Top of DATASET RECORDS
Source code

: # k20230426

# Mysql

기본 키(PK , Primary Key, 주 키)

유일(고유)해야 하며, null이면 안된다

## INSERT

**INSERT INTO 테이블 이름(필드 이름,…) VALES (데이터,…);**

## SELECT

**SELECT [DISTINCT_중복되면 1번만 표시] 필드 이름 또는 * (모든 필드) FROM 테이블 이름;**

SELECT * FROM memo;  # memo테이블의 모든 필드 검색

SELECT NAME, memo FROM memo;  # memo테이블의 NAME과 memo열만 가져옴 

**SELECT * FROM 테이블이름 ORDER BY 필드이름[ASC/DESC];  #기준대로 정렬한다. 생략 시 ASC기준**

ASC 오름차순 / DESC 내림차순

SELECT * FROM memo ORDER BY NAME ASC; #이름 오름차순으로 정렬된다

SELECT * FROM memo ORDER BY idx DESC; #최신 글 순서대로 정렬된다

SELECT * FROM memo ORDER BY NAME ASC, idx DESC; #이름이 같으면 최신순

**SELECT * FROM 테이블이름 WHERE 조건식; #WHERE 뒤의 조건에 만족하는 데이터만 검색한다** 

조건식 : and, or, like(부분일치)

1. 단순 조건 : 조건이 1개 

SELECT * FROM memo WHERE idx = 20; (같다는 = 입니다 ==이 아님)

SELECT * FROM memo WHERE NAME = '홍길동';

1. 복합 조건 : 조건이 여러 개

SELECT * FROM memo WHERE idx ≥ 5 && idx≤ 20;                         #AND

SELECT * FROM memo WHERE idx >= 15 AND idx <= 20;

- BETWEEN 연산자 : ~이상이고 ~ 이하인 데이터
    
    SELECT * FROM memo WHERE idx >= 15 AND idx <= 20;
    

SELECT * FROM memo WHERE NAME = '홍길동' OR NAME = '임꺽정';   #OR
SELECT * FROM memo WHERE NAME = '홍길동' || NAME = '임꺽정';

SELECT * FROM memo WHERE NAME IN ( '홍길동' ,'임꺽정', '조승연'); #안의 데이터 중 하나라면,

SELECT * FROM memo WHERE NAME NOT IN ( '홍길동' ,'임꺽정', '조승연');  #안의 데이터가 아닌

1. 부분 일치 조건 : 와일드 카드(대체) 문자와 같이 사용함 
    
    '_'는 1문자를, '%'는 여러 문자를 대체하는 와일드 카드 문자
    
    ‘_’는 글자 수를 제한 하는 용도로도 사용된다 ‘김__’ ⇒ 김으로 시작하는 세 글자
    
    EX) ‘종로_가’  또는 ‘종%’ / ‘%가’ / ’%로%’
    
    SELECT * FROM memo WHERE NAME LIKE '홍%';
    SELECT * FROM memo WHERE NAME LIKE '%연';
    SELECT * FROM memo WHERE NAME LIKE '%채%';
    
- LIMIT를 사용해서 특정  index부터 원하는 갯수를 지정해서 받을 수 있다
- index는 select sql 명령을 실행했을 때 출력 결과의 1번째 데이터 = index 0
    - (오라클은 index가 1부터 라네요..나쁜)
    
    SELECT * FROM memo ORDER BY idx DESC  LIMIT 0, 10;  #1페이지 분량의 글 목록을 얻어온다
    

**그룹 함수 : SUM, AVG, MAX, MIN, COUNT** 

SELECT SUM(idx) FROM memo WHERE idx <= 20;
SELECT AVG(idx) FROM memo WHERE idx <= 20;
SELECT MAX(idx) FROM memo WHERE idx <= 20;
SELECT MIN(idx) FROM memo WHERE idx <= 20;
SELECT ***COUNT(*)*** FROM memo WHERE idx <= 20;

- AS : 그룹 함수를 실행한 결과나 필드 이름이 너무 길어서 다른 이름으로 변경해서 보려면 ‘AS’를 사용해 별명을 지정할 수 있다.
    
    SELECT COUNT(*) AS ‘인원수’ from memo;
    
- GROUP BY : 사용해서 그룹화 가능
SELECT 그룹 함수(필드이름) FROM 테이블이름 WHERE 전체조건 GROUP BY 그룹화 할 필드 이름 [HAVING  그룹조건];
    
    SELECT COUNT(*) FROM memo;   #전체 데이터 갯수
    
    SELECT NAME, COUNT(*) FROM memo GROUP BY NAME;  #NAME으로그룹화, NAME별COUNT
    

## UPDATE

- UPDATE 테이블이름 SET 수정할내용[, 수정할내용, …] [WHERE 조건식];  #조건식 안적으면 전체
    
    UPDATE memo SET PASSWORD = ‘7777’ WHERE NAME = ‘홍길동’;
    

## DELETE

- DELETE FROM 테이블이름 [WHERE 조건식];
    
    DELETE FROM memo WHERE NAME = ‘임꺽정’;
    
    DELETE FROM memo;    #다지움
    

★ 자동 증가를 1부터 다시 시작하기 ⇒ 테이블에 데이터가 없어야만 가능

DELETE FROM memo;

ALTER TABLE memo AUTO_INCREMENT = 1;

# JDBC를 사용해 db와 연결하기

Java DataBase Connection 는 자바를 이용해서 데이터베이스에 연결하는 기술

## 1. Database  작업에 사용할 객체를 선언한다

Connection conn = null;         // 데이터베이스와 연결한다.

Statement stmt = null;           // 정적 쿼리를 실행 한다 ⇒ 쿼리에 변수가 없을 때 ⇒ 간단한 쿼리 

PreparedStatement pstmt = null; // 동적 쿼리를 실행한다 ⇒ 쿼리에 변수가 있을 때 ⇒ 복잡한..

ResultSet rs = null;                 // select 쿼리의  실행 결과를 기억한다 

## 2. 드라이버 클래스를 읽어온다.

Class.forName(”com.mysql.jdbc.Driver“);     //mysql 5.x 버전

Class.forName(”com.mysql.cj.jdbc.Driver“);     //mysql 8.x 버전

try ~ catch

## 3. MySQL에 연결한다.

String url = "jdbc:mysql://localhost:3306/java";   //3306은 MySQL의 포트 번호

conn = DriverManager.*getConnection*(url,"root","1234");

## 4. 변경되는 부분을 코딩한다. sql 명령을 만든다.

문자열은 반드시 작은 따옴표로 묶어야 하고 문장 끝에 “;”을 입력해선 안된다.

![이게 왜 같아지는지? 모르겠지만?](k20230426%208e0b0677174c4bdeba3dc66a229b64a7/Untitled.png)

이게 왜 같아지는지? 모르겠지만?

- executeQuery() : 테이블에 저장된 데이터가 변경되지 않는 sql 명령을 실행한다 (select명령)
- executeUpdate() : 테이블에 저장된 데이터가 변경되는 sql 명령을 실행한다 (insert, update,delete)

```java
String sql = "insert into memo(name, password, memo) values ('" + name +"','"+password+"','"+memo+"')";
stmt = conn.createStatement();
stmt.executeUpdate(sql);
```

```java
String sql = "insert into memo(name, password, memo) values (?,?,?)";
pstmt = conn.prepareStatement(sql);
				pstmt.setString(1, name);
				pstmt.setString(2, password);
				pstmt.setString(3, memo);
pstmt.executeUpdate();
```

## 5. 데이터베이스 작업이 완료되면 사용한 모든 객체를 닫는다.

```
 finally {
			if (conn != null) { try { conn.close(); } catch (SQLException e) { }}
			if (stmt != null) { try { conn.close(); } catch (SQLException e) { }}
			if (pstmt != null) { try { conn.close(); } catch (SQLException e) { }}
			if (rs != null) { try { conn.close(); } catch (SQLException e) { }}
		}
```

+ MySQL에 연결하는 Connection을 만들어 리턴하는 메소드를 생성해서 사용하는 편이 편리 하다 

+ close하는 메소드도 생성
Bottom of DATASET RECORDS
### AIM OF THE TASK
Whenever a line in the entries holds the word "정렬된다", copy that line.

### RESULT FOR THIS EXERCISE
SELECT * FROM memo ORDER BY NAME ASC; #이름 오름차순으로 정렬된다
SELECT * FROM memo ORDER BY idx DESC; #최신 글 순서대로 정렬된다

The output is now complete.